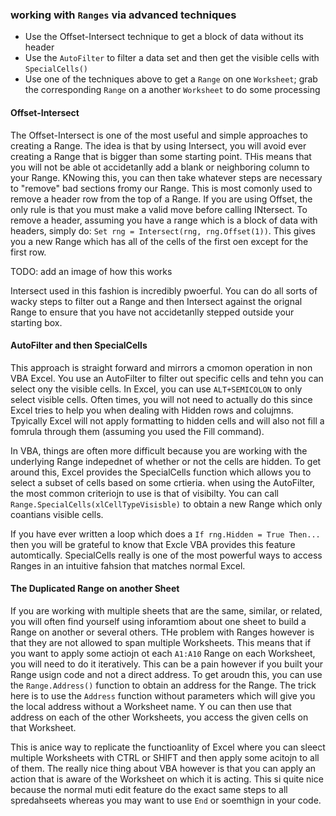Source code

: ### working with `Ranges` via advanced techniques

- Use the Offset-Intersect technique to get a block of data without its header
- Use the `AutoFilter` to filter a data set and then get the visible cells with `SpecialCells()`
- Use one of the techniques above to get a `Range` on one `Worksheet`; grab the corresponding `Range` on a another `Worksheet` to do some processing

#### Offset-Intersect

The Offset-Intersect is one of the most useful and simple approaches to creating a Range. The idea is that by using Intersect, you will avoid ever creating a Range that is bigger than some starting point. THis means that you will not be able ot accidetanlly add a blank or neighboring column to your Range. KNowing this, you can then take whatever steps are necessary to "remove" bad sections fromy our Range. This is most comonly used to remove a header row from the top of a Range. If you are using Offset, the only rule is that you must make a valid move before calling INtersect. To remove a header, assuming you have a range which is a block of data with headers, simply do: `Set rng = Intersect(rng, rng.Offset(1))`. This gives you a new Range which has all of the cells of the first oen except for the first row.

TODO: add an image of how this works

Intersect used in this fashion is incredibly pwoerful. You can do all sorts of wacky steps to filter out a Range and then Intersect against the orignal Range to ensure that you have not accidetanlly stepped outside your starting box.

#### AutoFilter and then SpecialCells

This approach is straight forward and mirrors a cmomon operation in non VBA Excel. You use an AutoFilter to filter out specific cells and tehn you can select ony the visible cells. In Excel, you can use `ALT+SEMICOLON` to only select visible cells. Often times, you will not need to actually do this since Excel tries to help you when dealing with Hidden rows and colujmns. Tpyically Excel will not apply formatting to hidden cells and will also not fill a fomrula through them (assuming you used the Fill command).

In VBA, things are often more difficult because you are working with the underlying Range indepednet of whether or not the cells are hidden. To get around this, Excel provides the SpecialCells function which allows you to select a subset of cells based on some crtieria. when using the AutoFilter, the most common criteriojn to use is that of visibilty. You can call `Range.SpecialCells(xlCellTypeVisisble)` to obtain a new Range which only coantians visible cells.

If you have ever written a loop which does a `If rng.Hidden = True Then...` then you will be grateful to know that Excle VBA provides this feature automtically. SpecialCells really is one of the most powerful ways to access Ranges in an intuitive fahsion that matches normal Excel.

#### The Duplicated Range on another Sheet

If you are working with multiple sheets that are the same, similar, or related, you will often find yourself using inforamtiom about one sheet to build a Range on another or several others. THe problem with Ranges however is that they are not allowed to span multiple Worksheets. This means that if you want to apply some actiojn ot each `A1:A10` Range on each Worksheet, you will need to do it iteratively. This can be a pain however if you built your Range usign code and not a direct address. To get aroudn this, you can use the `Range.Address()` function to obtain an address for the Range. The trick here is to use the `Address` function without parameters which will give you the local address without a Worksheet name. Y ou can then use that address on each of the other Worksheets, you access the given cells on that Worksheet.

This is anice way to replicate the functioanlity of Excel where you can sleect multiple Worksheets with CTRL or SHIFT and then apply some acitojn to all of them. The really nice thing about VBA however is that you can apply an action that is aware of the Worksheet on which it is acting. This si quite nice because the normal muti edit feature do the exact same steps to all spredahseets whereas you may want to use `End` or soemthign in your code.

§ **ACTIVITY**:
With the pictures dropped, write out all of the entries word for word.

§ **RESPONSE TO THIS EXERCISE**:
Source code

: ### working with `Ranges` via advanced techniques

- Use the Offset-Intersect technique to get a block of data without its header
- Use the `AutoFilter` to filter a data set and then get the visible cells with `SpecialCells()`
- Use one of the techniques above to get a `Range` on one `Worksheet`; grab the corresponding `Range` on a another `Worksheet` to do some processing

#### Offset-Intersect

The Offset-Intersect is one of the most useful and simple approaches to creating a Range. The idea is that by using Intersect, you will avoid ever creating a Range that is bigger than some starting point. THis means that you will not be able ot accidetanlly add a blank or neighboring column to your Range. KNowing this, you can then take whatever steps are necessary to "remove" bad sections fromy our Range. This is most comonly used to remove a header row from the top of a Range. If you are using Offset, the only rule is that you must make a valid move before calling INtersect. To remove a header, assuming you have a range which is a block of data with headers, simply do: `Set rng = Intersect(rng, rng.Offset(1))`. This gives you a new Range which has all of the cells of the first oen except for the first row.

TODO: add an image of how this works

Intersect used in this fashion is incredibly pwoerful. You can do all sorts of wacky steps to filter out a Range and then Intersect against the orignal Range to ensure that you have not accidetanlly stepped outside your starting box.

#### AutoFilter and then SpecialCells

This approach is straight forward and mirrors a cmomon operation in non VBA Excel. You use an AutoFilter to filter out specific cells and tehn you can select ony the visible cells. In Excel, you can use `ALT+SEMICOLON` to only select visible cells. Often times, you will not need to actually do this since Excel tries to help you when dealing with Hidden rows and colujmns. Tpyically Excel will not apply formatting to hidden cells and will also not fill a fomrula through them (assuming you used the Fill command).

In VBA, things are often more difficult because you are working with the underlying Range indepednet of whether or not the cells are hidden. To get around this, Excel provides the SpecialCells function which allows you to select a subset of cells based on some crtieria. when using the AutoFilter, the most common criteriojn to use is that of visibilty. You can call `Range.SpecialCells(xlCellTypeVisisble)` to obtain a new Range which only coantians visible cells.

If you have ever written a loop which does a `If rng.Hidden = True Then...` then you will be grateful to know that Excle VBA provides this feature automtically. SpecialCells really is one of the most powerful ways to access Ranges in an intuitive fahsion that matches normal Excel.

#### The Duplicated Range on another Sheet

If you are working with multiple sheets that are the same, similar, or related, you will often find yourself using inforamtiom about one sheet to build a Range on another or several others. THe problem with Ranges however is that they are not allowed to span multiple Worksheets. This means that if you want to apply some actiojn ot each `A1:A10` Range on each Worksheet, you will need to do it iteratively. This can be a pain however if you built your Range usign code and not a direct address. To get aroudn this, you can use the `Range.Address()` function to obtain an address for the Range. The trick here is to use the `Address` function without parameters which will give you the local address without a Worksheet name. Y ou can then use that address on each of the other Worksheets, you access the given cells on that Worksheet.

This is anice way to replicate the functioanlity of Excel where you can sleect multiple Worksheets with CTRL or SHIFT and then apply some acitojn to all of them. The really nice thing about VBA however is that you can apply an action that is aware of the Worksheet on which it is acting. This si quite nice because the normal muti edit feature do the exact same steps to all spredahseets whereas you may want to use `End` or soemthign in your code.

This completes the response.